Selasa, Desember 13, 2011

KEAJAIBAN AKAL-BUDI

MANUSIA adalah makhluk yang istimewa. Manusia memperoleh karunia utama akal-budi dari Allah swt., Tuhan Yang Maha Esa, sehingga keberadaannya menjadi berbeda daripada makhluk yang lain, yang padahal diciptakan oleh Allah Azza wa Jalla juga. Tanpa akal-budi nyaris tak dapat dibedakan antara manusia dan ciptaan-Nya yang lain. Bahkan, dalam hal kekuatan fisik semula-jadi, banyak makhluk yang lain lebih unggul daripada manusia. Manusia menjadi istimewa karena akal-budinya.

Akal merupakan kata bahasa Melayu (bahasa Indonesia) yang berasal dari bahasa Arab, sedangkan kata budi berasal dari bahasa Sansekerta “bud”. Dalam kebiasaan orang Melayu, kedua kata itu senantiasa disanding dan digandengkan menjadi kata majemuk “akal-budi” untuk mengungkapkan sesuatu yang berkonotasi baik.

Raja Ali Haji (RAH) di dalam karya kamus ekabahasa sulung dalam bahasa Melayu dan bahasa Indonesia-nya, Kitab Pengetahuan Bahasa, bahkan, tak menyediakan lema (entri) “akal”. Penjelasan tentang akal dilakukan bersamaan dengan lema “budi”. Budi, menurut RAH, “mustak daripadanya yang berbudi yaitu jika dengan bahasa Arab dikatalah akal dan orang-orang Melayu menyebut akal (-budi) itu seolah-olah bahasa dirinya daripada sangat maklum dan masyhurnya. Maka di dalam hal yang demikian itu, maka tiada dapat hendaklah kita ketahui makna akal (-budi) itu karena akal (-budi) itu memuliakan manusia jika ada ia tetap kepada manusia adanya.”

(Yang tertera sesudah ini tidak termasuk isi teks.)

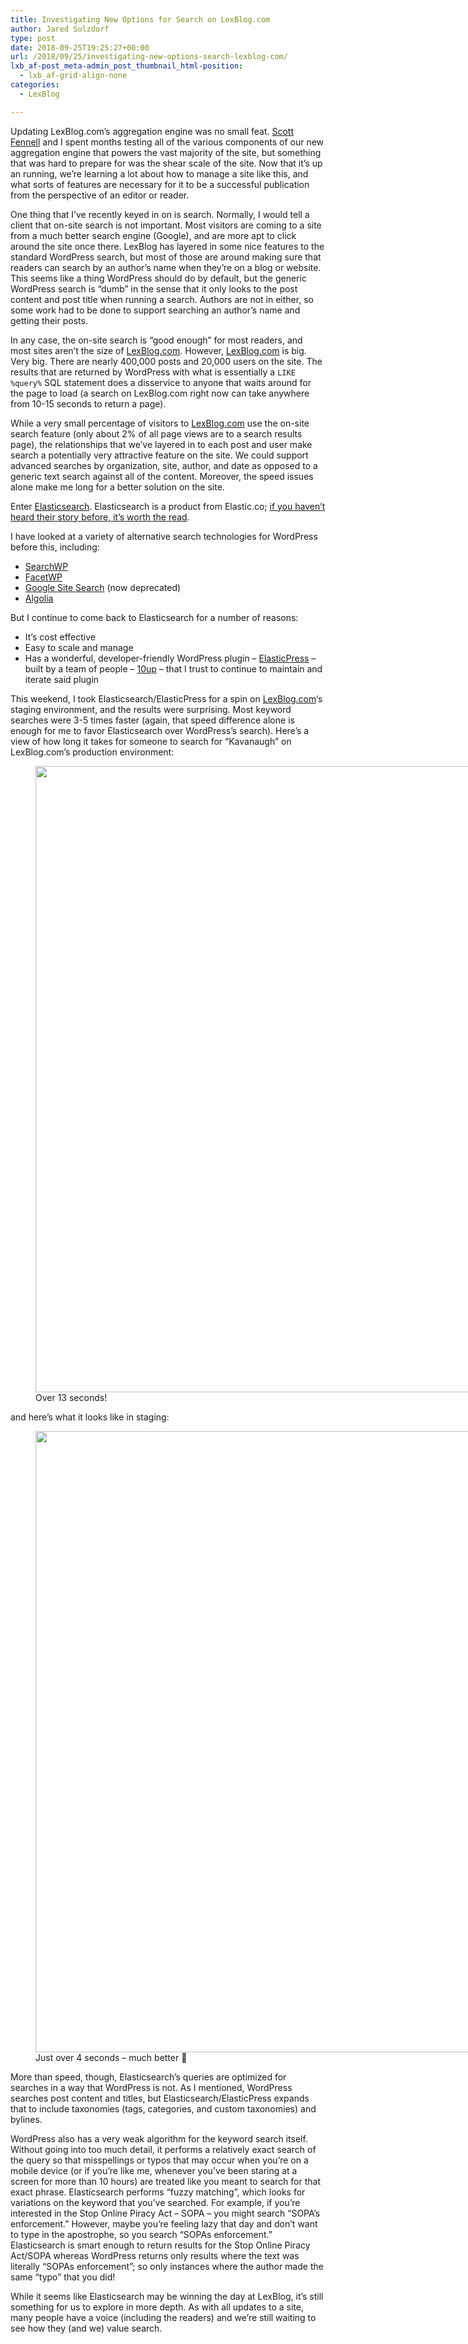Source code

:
 ```yaml
---
title: Investigating New Options for Search on LexBlog.com
author: Jared Sulzdorf
type: post
date: 2018-09-25T19:25:27+00:00
url: /2018/09/25/investigating-new-options-search-lexblog-com/
lxb_af-post_meta-admin_post_thumbnail_html-position:
  - lxb_af-grid-align-none
categories:
  - LexBlog

---
```

Updating LexBlog.com&#8217;s aggregation engine was no small feat. [Scott Fennell][1] and I spent months testing all of the various components of our new aggregation engine that powers the vast majority of the site, but something that was hard to prepare for was the shear scale of the site. Now that it&#8217;s up an running, we&#8217;re learning a lot about how to manage a site like this, and what sorts of features are necessary for it to be a successful publication from the perspective of an editor or reader.

One thing that I&#8217;ve recently keyed in on is search. Normally, I would tell a client that on-site search is not important. Most visitors are coming to a site from a much better search engine (Google), and are more apt to click around the site once there. LexBlog has layered in some nice features to the standard WordPress search, but most of those are around making sure that readers can search by an author&#8217;s name when they&#8217;re on a blog or website. This seems like a thing WordPress should do by default, but the generic WordPress search is &#8220;dumb&#8221; in the sense that it only looks to the post content and post title when running a search. Authors are not in either, so some work had to be done to support searching an author&#8217;s name and getting their posts.

<!--more-->

In any case, the on-site search is &#8220;good enough&#8221; for most readers, and most sites aren&#8217;t the size of [LexBlog.com][2]. However, [LexBlog.com][2] is big. Very big. There are nearly 400,000 posts and 20,000 users on the site. The results that are returned by WordPress with what is essentially a `LIKE %query%` SQL statement does a disservice to anyone that waits around for the page to load (a search on LexBlog.com right now can take anywhere from 10-15 seconds to return a page).

While a very small percentage of visitors to [LexBlog.com][2] use the on-site search feature (only about 2% of all page views are to a search results page), the relationships that we&#8217;ve layered in to each post and user make search a potentially very attractive feature on the site. We could support advanced searches by organization, site, author, and date as opposed to a generic text search against all of the content. Moreover, the speed issues alone make me long for a better solution on the site.

Enter [Elasticsearch][3]. Elasticsearch is a product from Elastic.co; [if you haven&#8217;t heard their story before, it&#8217;s worth the read][4].

I have looked at a variety of alternative search technologies for WordPress before this, including:

  * [SearchWP][5]
  * [FacetWP][6]
  * [Google Site Search][7] (now deprecated)
  * [Algolia][8]

But I continue to come back to Elasticsearch for a number of reasons:

  * It&#8217;s cost effective
  * Easy to scale and manage
  * Has a wonderful, developer-friendly WordPress plugin &#8211; [ElasticPress][9] &#8211;  built by a team of people &#8211; [10up][10] &#8211; that I trust to continue to maintain and iterate said plugin

This weekend, I took Elasticsearch/ElasticPress for a spin on [LexBlog.com][2]&#8216;s staging environment, and the results were surprising. Most keyword searches were 3-5 times faster (again, that speed difference alone is enough for me to favor Elasticsearch over WordPress&#8217;s search). Here&#8217;s a view of how long it takes for someone to search for &#8220;Kavanaugh&#8221; on LexBlog.com&#8217;s production environment:

<figure id="attachment_2292" aria-describedby="caption-attachment-2292" style="width: 1904px" class="wp-caption aligncenter"><img decoding="async" loading="lazy" class="wp-image-2292 size-full" src="https://jared.lexblogplatform.com/wp-content/uploads/sites/10/2018/09/Screen-Shot-2018-09-25-at-12.12.37-PM.png" alt="" width="1904" height="1002" /><figcaption id="caption-attachment-2292" class="wp-caption-text">Over 13 seconds!</figcaption></figure>

and here&#8217;s what it looks like in staging:

<figure id="attachment_2293" aria-describedby="caption-attachment-2293" style="width: 1902px" class="wp-caption aligncenter"><img decoding="async" loading="lazy" class="wp-image-2293 size-full" src="https://jared.lexblogplatform.com/wp-content/uploads/sites/10/2018/09/Screen-Shot-2018-09-25-at-12.12.30-PM.png" alt="" width="1902" height="994" /><figcaption id="caption-attachment-2293" class="wp-caption-text">Just over 4 seconds &#8211; much better 🙂</figcaption></figure>

More than speed, though, Elasticsearch&#8217;s queries are optimized for searches in a way that WordPress is not. As I mentioned, WordPress searches post content and titles, but Elasticsearch/ElasticPress expands that to include taxonomies (tags, categories, and custom taxonomies) and bylines.

WordPress also has a very weak algorithm for the keyword search itself. Without going into too much detail, it performs a relatively exact search of the query so that misspellings or typos that may occur when you&#8217;re on a mobile device (or if you&#8217;re like me, whenever you&#8217;ve been staring at a screen for more than 10 hours) are treated like you meant to search for that exact phrase. Elasticsearch performs &#8220;fuzzy matching&#8221;, which looks for variations on the keyword that you&#8217;ve searched. For example, if you&#8217;re interested in the Stop Online Piracy Act &#8211; SOPA &#8211; you might search &#8220;SOPA&#8217;s enforcement.&#8221; However, maybe you&#8217;re feeling lazy that day and don&#8217;t want to type in the apostrophe, so you search &#8220;SOPAs enforcement.&#8221; Elasticsearch is smart enough to return results for the Stop Online Piracy Act/SOPA whereas WordPress returns only results where the text was literally &#8220;SOPAs enforcement&#8221;; so only instances where the author made the same &#8220;typo&#8221; that you did!

While it seems like Elasticsearch may be winning the day at LexBlog, it&#8217;s still something for us to explore in more depth. As with all updates to a site, many people have a voice (including the readers) and we&#8217;re still waiting to see how they (and we) value search.

 [1]: https://www.linkedin.com/in/fennellscott/
 [2]: https://www.lexblog.com/
 [3]: https://www.elastic.co/products/elasticsearch
 [4]: https://www.elastic.co/about/history-of-elasticsearch
 [5]: https://searchwp.com/
 [6]: https://facetwp.com/
 [7]: https://enterprise.google.com/search/products/gss.html
 [8]: https://community.algolia.com/wordpress/
 [9]: https://github.com/10up/ElasticPress
 [10]: https://10up.com/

Lebih lanjut RAH menjelaskan bahwa dengan akal-budilah manusia memperoleh pengetahuan yang sukar-sukar seolah-olah ia cahaya yang terang, di dalam hati tempatnya memancarkan cahaya naik ke otak, yang dengan itulah dapat dibedakan antara yang benar dan yang salah serta antara yang baik dan yang buruk. Ringkasnya, akal bersumber dari otak, sedangkan budi berasal dari hati (nurani).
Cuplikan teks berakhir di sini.